To understand why they are still on the OWASP list we need to get into a hacker’s mind and then explain why businesses are still being caught out. Many high-profile hacks require a long phase of reconnaissance, trial and error, social engineering and normally a combination of various attack tools in order to get through security controls. While collecting intelligence, hackers leverage various tactics to uncover the systems that are used by organisations and their versions, and look for tailored exploit kits against them.
Hackers usually know where most of the protection resources will be invested and how to bypass them. So the situation is not about trying to assault the fortified wall, but find the right spot where it comes apart (or go above it or dig below it or appear like a trusted figure), and there inject or run your script – which might come from one of your legitimate users’ browser or web services.
Businesses unfortunately have a different way of thinking. First – developing secure code is expensive – there’s a requirement to invest in proper QA and testing. Next, security can be an inhibitor in rolling out new application services. Lastly, as we’ve seen in the past, patching vulnerabilities doesn’t always happen immediately and organisations are waiting for the right timing for minimal impact on their operation.
Going a step further, the complexity and speed of development has grown considerably in the past years. Many web applications are running on top of large, complex, open sourced frameworks that might contain vulnerabilities that are not within the control and knowledge domain of the coders working on the application.

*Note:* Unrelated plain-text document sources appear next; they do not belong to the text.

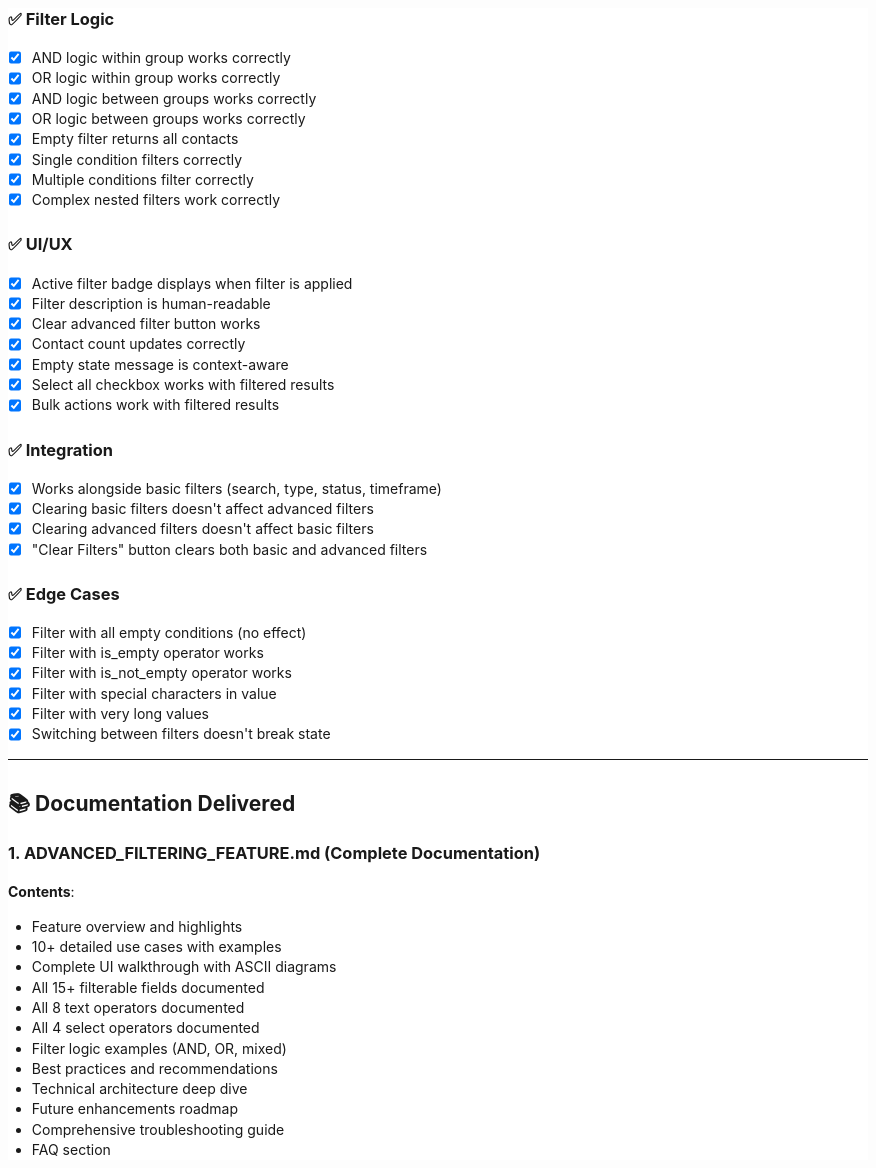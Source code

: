 ### ✅ Filter Logic
- [x] AND logic within group works correctly
- [x] OR logic within group works correctly
- [x] AND logic between groups works correctly
- [x] OR logic between groups works correctly
- [x] Empty filter returns all contacts
- [x] Single condition filters correctly
- [x] Multiple conditions filter correctly
- [x] Complex nested filters work correctly

### ✅ UI/UX
- [x] Active filter badge displays when filter is applied
- [x] Filter description is human-readable
- [x] Clear advanced filter button works
- [x] Contact count updates correctly
- [x] Empty state message is context-aware
- [x] Select all checkbox works with filtered results
- [x] Bulk actions work with filtered results

### ✅ Integration
- [x] Works alongside basic filters (search, type, status, timeframe)
- [x] Clearing basic filters doesn't affect advanced filters
- [x] Clearing advanced filters doesn't affect basic filters
- [x] "Clear Filters" button clears both basic and advanced filters

### ✅ Edge Cases
- [x] Filter with all empty conditions (no effect)
- [x] Filter with is_empty operator works
- [x] Filter with is_not_empty operator works
- [x] Filter with special characters in value
- [x] Filter with very long values
- [x] Switching between filters doesn't break state

---

## 📚 Documentation Delivered

### 1. ADVANCED_FILTERING_FEATURE.md (Complete Documentation)
**Contents**:
- Feature overview and highlights
- 10+ detailed use cases with examples
- Complete UI walkthrough with ASCII diagrams
- All 15+ filterable fields documented
- All 8 text operators documented
- All 4 select operators documented
- Filter logic examples (AND, OR, mixed)
- Best practices and recommendations
- Technical architecture deep dive
- Future enhancements roadmap
- Comprehensive troubleshooting guide
- FAQ section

Libraries and tools to provide cross-device, cross-platform, dynamic and intuitive user interfaces are growing more complex with every new tablet, phone and phablet introduced. Timelines and pressure on coders means that security measures are often not a priority. It’s likely this situation will unintentionally result in more vulnerable code flowing through undetected to production.
Awareness is growing, and most organisations are investing in training their coders to provide secure code, but as long as the coder is a human, he will make errors – the larger the pressure on the coder, the higher the probability for vulnerabilities will be.
But don’t mistake this statement as one that it would be better if an artificial system would produce the code. AI and machine learning systems can be even more flawed than humans are, and produce anomalies that are surprising to its designers, and there is no real fundamental theory on how they might have been produced and how to ensure AI will not produce erroneous output on occasion.
The important part of the automated devops chain is to integrate security from the source code through to vulnerability detection. Static Application Security Testing (SAST) tools and Dynamic Application Security Testing (DAST) tools for black box testing and fuzzing can be used, as well as Runtime Application Self-Protection (RASP) technologies that are available for certain runtimes and platforms.
The most crucial action is to ensure a first line of defence using adaptive web application security that provides the same dynamic as the agile application environment. This will ensure any potential code injection vulnerabilities that might slip through the DevSecOps chain are detected and filtered even before they hit the application and XSS attacks are proactively handled. It is an extra layer of protection through identification and blocking of bad agents and bots such as scanners and Webscrapers that will ensure the application will not be easily exploited by humans or intelligent agents such as AI based attack systems.
So there is absolutely some work for organisations to do in being more alert to these threats, sanitise inputs and filter scripts and malicious code commands. The point to remember however is that determined hackers are like surgeons, and with the visibility challenges that many organisations face today, security has to be a priority to stop hackers from operating under the radar.